Tensorflow 2.3.1 + CUDA 10.1.105 + cuDNN failed to create cublas handle: CUBLAS_STATUS_ALLOC_FAILED

I am currently following a tutorial to generate a model for handwritten text recognition at the following link: https://github.com/arthurflor23/handwritten-text-recognition

To do so, I have the following hardware:
CPU: Intel i7-9700K
GPU: RTX 2070 Super
OS: Windows 10

Having read online about using CUDA and cuDNN with TensorFlow 2.3, it seemed as though the generally accepted versions to use are CUDA 10.1 (which I have version 10.1.105 from the NVIDIA downloads) as well as cuDNN 7.6 (which I have version from the NVIDIA downloads also).

The above tutorial uses Google Colab but I’m relatively certain that my GPU is going to be faster than the ones available on Google Colab.

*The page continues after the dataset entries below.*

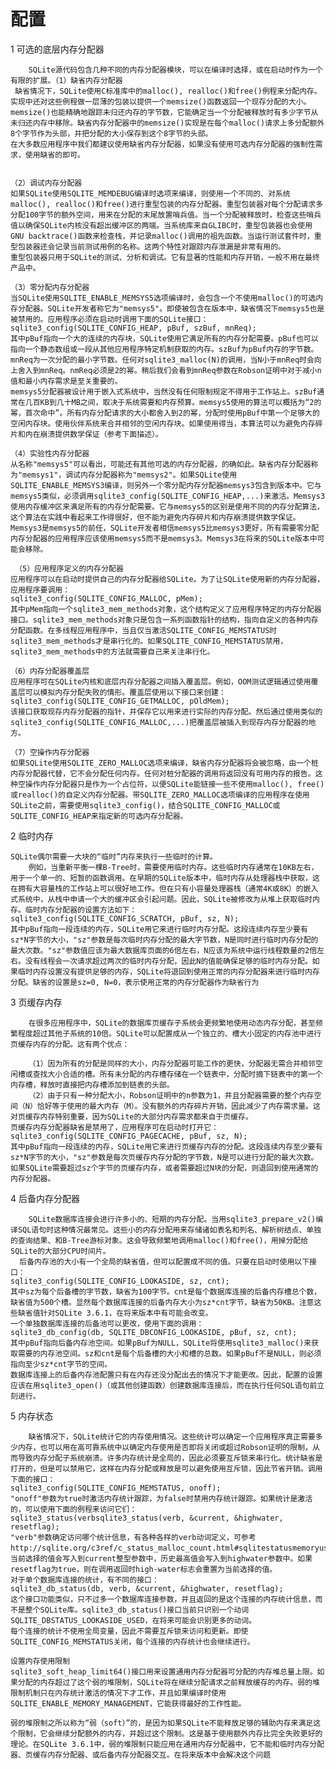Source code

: # 配置

  1 可选的底层内存分配器

        SQLite源代码包含几种不同的内存分配器模块，可以在编译时选择，或在启动时作为一个有限的扩展。（1）缺省内存分配器
     缺省情况下，SQLite使用C标准库中的malloc(), realloc()和free()例程来分配内存。实现中还对这些例程做一层薄的包装以提供一个memsize()函数返回一个现存分配的大小。memsize()也能精确地跟踪未归还内存的字节数，它能确定当一个分配被释放时有多少字节从未归还内存中移除。缺省内存分配器中的memsize()实现是在每个malloc()请求上多分配额外8个字节作为头部，并把分配的大小保存到这个8字节的头部。
    在大多数应用程序中我们都建议使用缺省内存分配器，如果没有使用可选内存分配器的强制性需求，使用缺省的即可。


    （2）调试内存分配器
    如果SQLite使用SQLITE_MEMDEBUG编译时选项来编译，则使用一个不同的、对系统malloc(), realloc()和free()进行重型包装的内存分配器。重型包装器对每个分配请求多分配100字节的额外空间，用来在分配的末尾放置哨兵值。当一个分配被释放时，检查这些哨兵值以确保SQLite内核没有超出缓冲区的两端。当系统库来自GLIBC时，重型包装器也会使用GNU backtrace()函数来检查栈，并记录malloc()调用的祖先函数。当运行测试套件时，重型包装器还会记录当前测试用例的名称。这两个特性对跟踪内存泄漏是非常有用的。
    重型包装器只用于SQLite的测试、分析和调试。它有显著的性能和内存开销，一般不用在最终产品中。

    （3）零分配内存分配器
    当SQLite使用SQLITE_ENABLE_MEMSYS5选项编译时，会包含一个不使用malloc()的可选内存分配器。SQLite开发者称它为"memsys5"。即使被包含在版本中，缺省情况下memsys5也是被禁用的。应用程序必须在启动时调用下面的SQLite接口：
    sqlite3_config(SQLITE_CONFIG_HEAP, pBuf, szBuf, mnReq);
    其中pBuf指向一个大的连续的内存块，SQLite使用它满足所有的内存分配需要。pBuf也可以指向一个静态数组或一段从其他应用程序特定机制获取的内存。szBuf为pBuf内存的字节数。mnReq为一次分配的最小字节数。任何对sqlite3_malloc(N)的调用，当N小于mnReq时会向上舍入到mnReq。nmReq必须是2的幂。稍后我们会看到mnReq参数在Robson证明中对于减小n值和最小内存需求是至关重要的。
    memsys5分配器被设计用于嵌入式系统中，当然没有任何限制规定不得用于工作站上。szBuf通常在几百KB到几十MB之间，取决于系统需要和内存预算。memsys5使用的算法可以概括为“2的幂，首次命中”。所有内存分配请求的大小都舍入到2的幂，分配时使用pBuf中第一个足够大的空闲内存块。使用伙伴系统来合并相邻的空闲内存块。如果使用得当，本算法可以为避免内存碎片和内在崩溃提供数学保证（参考下面描述）。

    （4）实验性内存分配器
    从名称"memsys5"可以看出，可能还有其他可选的内存分配器，的确如此。缺省内存分配器称为"memsys1"，调试内存分配器称为"memsys2"。如果SQLite使用SQLITE_ENABLE_MEMSYS3编译，则另外一个零分配内存分配器memsys3包含到版本中。它与memsys5类似，必须调用sqlite3_config(SQLITE_CONFIG_HEAP,...)来激活。Memsys3使用内存缓冲区来满足所有的内存分配需要。它与memsys5的区别是使用不同的内存分配算法，这个算法在实践中看起来工作得很好，但不能为避免内存碎片和内存崩溃提供数学保证。Memsys3是memsys5的前任，SQLite开发者相信memsys5比memsys3更好，所有需要零分配内存分配器的应用程序应该使用memsys5而不是memsys3。Memsys3在将来的SQLite版本中可能会移除。

     （5）应用程序定义的内存分配器
    应用程序可以在启动时提供自己的内存分配器给SQLite。为了让SQLite使用新的内存分配器，应用程序要调用：
    sqlite3_config(SQLITE_CONFIG_MALLOC, pMem);
    其中pMem指向一个sqlite3_mem_methods对象，这个结构定义了应用程序特定的内存分配器接口。sqlite3_mem_methods对象只是包含一系列函数指针的结构，指向自定义的各种内存分配函数。在多线程应用程序中，当且仅当激活SQLITE_CONFIG_MEMSTATUS时sqlite3_mem_methods才是串行化的。如果SQLITE_CONFIG_MEMSTATUS禁用，sqlite3_mem_methods中的方法就需要自己来关注串行化。

    （6）内存分配器覆盖层
    应用程序可在SQLite内核和底层内存分配器之间插入覆盖层。例如，OOM测试逻辑通过使用覆盖层可以模拟内存分配失败的情形。覆盖层使用以下接口来创建：
    sqlite3_config(SQLITE_CONFIG_GETMALLOC, pOldMem);
    该接口获取现存内存分配器的指针，并保存它以用来进行实际的内存分配。然后通过使用类似的sqlite3_config(SQLITE_CONFIG_MALLOC,...)把覆盖层被插入到现存内存分配器的地方。

    （7）空操作内存分配器
    如果SQLite使用SQLITE_ZERO_MALLOC选项来编译，缺省内存分配器将会被忽略，由一个桩内存分配器代替，它不会分配任何内存。任何对桩分配器的调用将返回没有可用内存的报告。这种空操作内存分配器只是作为一个占位符，以便SQLite能链接一些不使用malloc(), free()或realloc()的自定义内存分配器。带SQLITE_ZERO_MALLOC选项编译的应用程序在使用SQLite之前，需要使用sqlite3_config()，结合SQLITE_CONFIG_MALLOC或SQLITE_CONFIG_HEAP来指定新的可选内存分配器。
 2 临时内存


    SQLite偶尔需要一大块的“临时”内存来执行一些临时的计算。
        例如，当重新平衡一棵B-Tree时，需要使用临时内存。这些临时内存通常在10KB左右，用于一个单一的、短暂的函数调用。在早期的SQLite版本中，临时内存从处理器栈中获取，这在拥有大容量栈的工作站上可以很好地工作。但在只有小容量处理器栈（通常4K或8K）的嵌入式系统中，从栈中申请一个大的缓冲区会引起问题。因此，SQLite被修改为从堆上获取临时内存。临时内存分配器的设置方法如下：
    sqlite3_config(SQLITE_CONFIG_SCRATCH, pBuf, sz, N);
    其中pBuf指向一段连续的内存，SQLite用它来进行临时内存分配。这段连续内存至少要有sz*N字节的大小，"sz"参数是每次临时内存分配的最大字节数，N是同时进行临时内存分配的最大次数。"sz"参数值应该为最大数据库页面的6倍左右，N应该为系统中运行线程数量的2倍左右。没有线程会一次请求超过两次的临时内存分配，因此N的值能确保足够的临时内存分配。如果临时内存设置没有提供足够的内存，SQLite将退回到使用正常的内存分配器来进行临时内存分配。缺省的设置是sz=0, N=0，表示使用正常的内存分配器作为缺省行为
3 页缓存内存

        在很多应用程序中，SQLite的数据库页缓存子系统会更频繁地使用动态内存分配，甚至频繁程度超过其他子系统的10倍。SQLite可以配置成从一个独立的、槽大小固定的内存池中进行页缓存内存的分配。这有两个优点：

        （1）因为所有的分配是同样的大小，内存分配器可能工作的更快，分配器无需合并相邻空闲槽或查找大小合适的槽。所有未分配的内存槽存储在一个链表中，分配时摘下链表中的第一个内存槽，释放时直接把内存槽添加到链表的头部。
        （2）由于只有一种分配大小，Robson证明中的n参数为1，并且分配器需要的整个内存空间（N）恰好等于使用的最大内存（M）。没有额外的内存碎片开销，因此减少了内存需求量。这对页缓存内存特别重要，因为SQLite的大部分内存需求都来自于页缓存。
    页缓存内存分配器缺省是禁用了，应用程序可在启动时打开它：
    sqlite3_config(SQLITE_CONFIG_PAGECACHE, pBuf, sz, N);
    其中pBuf指向一段连续的内存，SQLite用它来进行页缓存内存的分配。这段连续内存至少要有sz*N字节的大小，"sz"参数是每次页缓存内存分配的字节数，N是可以进行分配的最大次数。如果SQLite需要超过sz个字节的页缓存内存，或者需要超过N块的分配，则退回到使用通常的内存分配器。
4 后备内存分配器

        SQLite数据库连接会进行许多小的、短期的内存分配。当用sqlite3_prepare_v2()编译SQL语句时这种情况最常见。这些小的内存分配用来存储诸如表名和列名、解析树结点、单独的查询结果、和B-Tree游标对象。这会导致频繁地调用malloc()和free()，用掉分配给SQLite的大部分CPU时间片。
      后备内存池的大小有一个全局的缺省值，但可以配置成不同的值。只要在启动时使用以下接口：
    sqlite3_config(SQLITE_CONFIG_LOOKASIDE, sz, cnt);
    其中sz为每个后备槽的字节数，缺省为100字节。cnt是每个数据库连接的后备内存槽总个数，缺省值为500个槽。显然每个数据库连接的后备内存大小为sz*cnt字节，缺省为50KB。注意这些缺省值针对SQLite 3.6.1，在将来版本中有可能会改变。
    一个单独数据库连接的后备池可以更改，使用下面的调用：
    sqlite3_db_config(db, SQLITE_DBCONFIG_LOOKASIDE, pBuf, sz, cnt);
    其中pBuf指向后备内存池空间。如果pBuf为NULL，SQLite将使用sqlite3_malloc()来获取需要的内存池空间。sz和cnt是每个后备槽的大小和槽的总数。如果pBuf不是NULL，则必须指向至少sz*cnt字节的空间。
    数据库连接上的后备内存池配置只有在内存还没分配出去的情况下才能更改。因此，配置的设置应该在用sqlite3_open()（或其他创建函数）创建数据库连接后，而在执行任何SQL语句前立刻进行。
 5 内存状态

        缺省情况下，SQLite统计它的内存使用情况。这些统计可以确定一个应用程序真正需要多少内存，也可以用在高可靠系统中以确定内存使用是否即将关闭或超过Robson证明的限制，从而导致内存分配子系统崩溃。许多内存统计是全局的，因此必须要互斥锁来串行化。统计缺省是打开的，但是可以禁用它，这样在内存分配或释放是可以避免使用互斥锁，因此节省开销。调用下面的接口：
    sqlite3_config(SQLITE_CONFIG_MEMSTATUS, onoff);
    "onoff"参数为true时激活内存统计跟踪，为false时禁用内存统计跟踪。如果统计是激活的，可以使用下面的例程来访问它们：
    sqlite3_status(verbsqlite3_status(verb, &current, &highwater, resetflag);
    "verb"参数确定访问哪个统计信息，有各种各样的verb动词定义，可参考http://sqlite.org/c3ref/c_status_malloc_count.html#sqlitestatusmemoryused。当前选择的值会写入到current整型参数中，历史最高值会写入到highwater参数中。如果resetflag为true，则在调用返回时high-water标志会重置为当前选择的值。
    对于单个数据库连接的统计，有不同的接口：
    sqlite3_db_status(db, verb, &current, &highwater, resetflag);
    这个接口功能类似，只不过多一个数据库连接参数，并且返回的是这个连接的内存统计信息，而不是整个SQLite库。sqlite3_db_status()接口当前只识别一个动词SQLITE_DBSTATUS_LOOKASIDE_USED，在将来可能会识别更多的动词。
    每个连接的统计不使用全局变量，因此不需要互斥锁来访问和更新。即使SQLITE_CONFIG_MEMSTATUS关闭，每个连接的内存统计也会继续进行。

    设置内存使用限制
    sqlite3_soft_heap_limit64()接口用来设置通用内存分配器可分配的内存堆总量上限。如果分配的内存超过了这个弱的堆限制，SQLite将在继续分配请求之前释放缓存的内存。弱的堆限制机制只在内存统计激活的情况下才工作，并且如果编译时使用SQLITE_ENABLE_MEMORY_MANAGEMENT，它能获得最好的工作性能。

    弱的堆限制之所以称为“弱（soft）”的，是因为如果SQLite不能释放足够的辅助内存来满足这个限制，它会继续分配额外的内存，并超过这个限制。这是基于使用额外内存比完全失败更好的理论。在SQLite 3.6.1中，弱的堆限制只能应用在通用内存分配器中，它不能和临时内存分配器、页缓存内存分配器、或后备内存分配器交互。在将来版本中会解决这个问题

To install the CUDA version, I visited the following url: https://developer.nvidia.com/cuda-10.1-download-archive-base?target_os=Windows&target_arch=x86_64&target_version=10&target_type=exenetwork

and to download the cuDNN version, I followed this one: https://developer.nvidia.com/compute/machine-learning/cudnn/secure/

With all this installed and various restarts to be sure, I added the required paths to my PATH variable following the instructions here: https://www.tensorflow.org/install/gpu

I then proceed to start following the jupyter notebook instructions provided with the GitHub repository making sure to install the requirements. One issue is that I needed to install numpy v1.16.0 as the current 1.19 version is incompatible with tensorflow.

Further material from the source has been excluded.